I wish I could turn back the clock to the night we binge-watched three movies in a row. We’d never done that before. One movie, in Korean, was the maximum you would do, and then you would bid everyone goodnight and turn in, when the blue hour was just turning a shade darker into indigo, when most Singaporeans were just sitting down for their dinners, when most windows in blocks of HDB flickered alight in synchrony, with movements of business about. Perhaps then nothing would happen. You would go to bed and wake up at 4 am as usual. And life would continue.

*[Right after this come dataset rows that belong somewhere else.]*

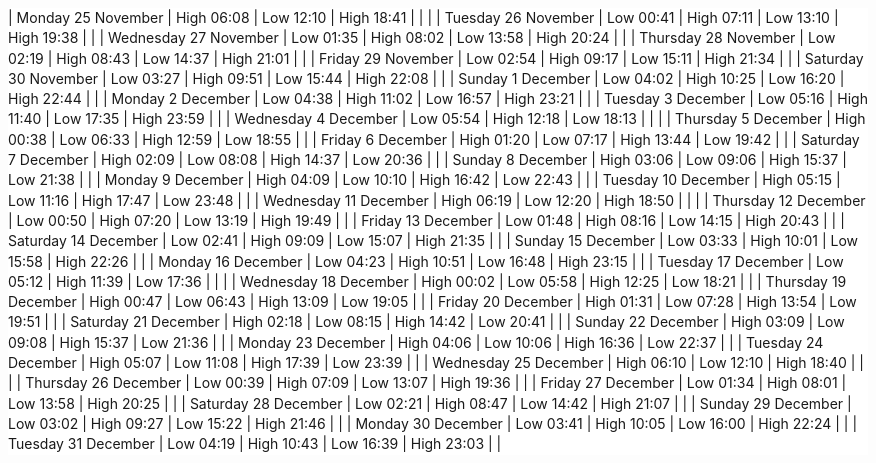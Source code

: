 | Monday 25 November | High 06:08 | Low 12:10 | High 18:41 |  |  |
| Tuesday 26 November | Low 00:41 | High 07:11 | Low 13:10 | High 19:38 |  |
| Wednesday 27 November | Low 01:35 | High 08:02 | Low 13:58 | High 20:24 |  |
| Thursday 28 November | Low 02:19 | High 08:43 | Low 14:37 | High 21:01 |  |
| Friday 29 November | Low 02:54 | High 09:17 | Low 15:11 | High 21:34 |  |
| Saturday 30 November | Low 03:27 | High 09:51 | Low 15:44 | High 22:08 |  |
| Sunday 1 December | Low 04:02 | High 10:25 | Low 16:20 | High 22:44 |  |
| Monday 2 December | Low 04:38 | High 11:02 | Low 16:57 | High 23:21 |  |
| Tuesday 3 December | Low 05:16 | High 11:40 | Low 17:35 | High 23:59 |  |
| Wednesday 4 December | Low 05:54 | High 12:18 | Low 18:13 |  |  |
| Thursday 5 December | High 00:38 | Low 06:33 | High 12:59 | Low 18:55 |  |
| Friday 6 December | High 01:20 | Low 07:17 | High 13:44 | Low 19:42 |  |
| Saturday 7 December | High 02:09 | Low 08:08 | High 14:37 | Low 20:36 |  |
| Sunday 8 December | High 03:06 | Low 09:06 | High 15:37 | Low 21:38 |  |
| Monday 9 December | High 04:09 | Low 10:10 | High 16:42 | Low 22:43 |  |
| Tuesday 10 December | High 05:15 | Low 11:16 | High 17:47 | Low 23:48 |  |
| Wednesday 11 December | High 06:19 | Low 12:20 | High 18:50 |  |  |
| Thursday 12 December | Low 00:50 | High 07:20 | Low 13:19 | High 19:49 |  |
| Friday 13 December | Low 01:48 | High 08:16 | Low 14:15 | High 20:43 |  |
| Saturday 14 December | Low 02:41 | High 09:09 | Low 15:07 | High 21:35 |  |
| Sunday 15 December | Low 03:33 | High 10:01 | Low 15:58 | High 22:26 |  |
| Monday 16 December | Low 04:23 | High 10:51 | Low 16:48 | High 23:15 |  |
| Tuesday 17 December | Low 05:12 | High 11:39 | Low 17:36 |  |  |
| Wednesday 18 December | High 00:02 | Low 05:58 | High 12:25 | Low 18:21 |  |
| Thursday 19 December | High 00:47 | Low 06:43 | High 13:09 | Low 19:05 |  |
| Friday 20 December | High 01:31 | Low 07:28 | High 13:54 | Low 19:51 |  |
| Saturday 21 December | High 02:18 | Low 08:15 | High 14:42 | Low 20:41 |  |
| Sunday 22 December | High 03:09 | Low 09:08 | High 15:37 | Low 21:36 |  |
| Monday 23 December | High 04:06 | Low 10:06 | High 16:36 | Low 22:37 |  |
| Tuesday 24 December | High 05:07 | Low 11:08 | High 17:39 | Low 23:39 |  |
| Wednesday 25 December | High 06:10 | Low 12:10 | High 18:40 |  |  |
| Thursday 26 December | Low 00:39 | High 07:09 | Low 13:07 | High 19:36 |  |
| Friday 27 December | Low 01:34 | High 08:01 | Low 13:58 | High 20:25 |  |
| Saturday 28 December | Low 02:21 | High 08:47 | Low 14:42 | High 21:07 |  |
| Sunday 29 December | Low 03:02 | High 09:27 | Low 15:22 | High 21:46 |  |
| Monday 30 December | Low 03:41 | High 10:05 | Low 16:00 | High 22:24 |  |
| Tuesday 31 December | Low 04:19 | High 10:43 | Low 16:39 | High 23:03 |  |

But that night, when I switched to the next movie and cast a questioning glance at you, you nodded, much to my surprise. You’d already sat through two movies with me, albeit having taken cigarette breaks in between the two. We held hands as we watched, the wedding ring on your finger cutting into my palm. We finished the show. You gave me a peck, got up, stretched, and sauntered into the bedroom. There was nothing amiss. Sam was still working at his laptop in his bedroom, so was Kate, my children from my first marriage. Working from home during COVID meant they often worked late into the wee morning. I was surfing the net when you reappeared an hour later, complaining of a fever. Your forehead was cool on my palm, wet from perspiration. In slow motion, you collapsed onto me as I shouted for Sam. He rushed out to support your weight as we laid you on the cool ceramic floor and I performed CPR, a skill I was glad I picked up from the community centre. Sam called 995. I was frantic. You had no pulse. The SCDF lady on the line gave me instructions as I shouted for help.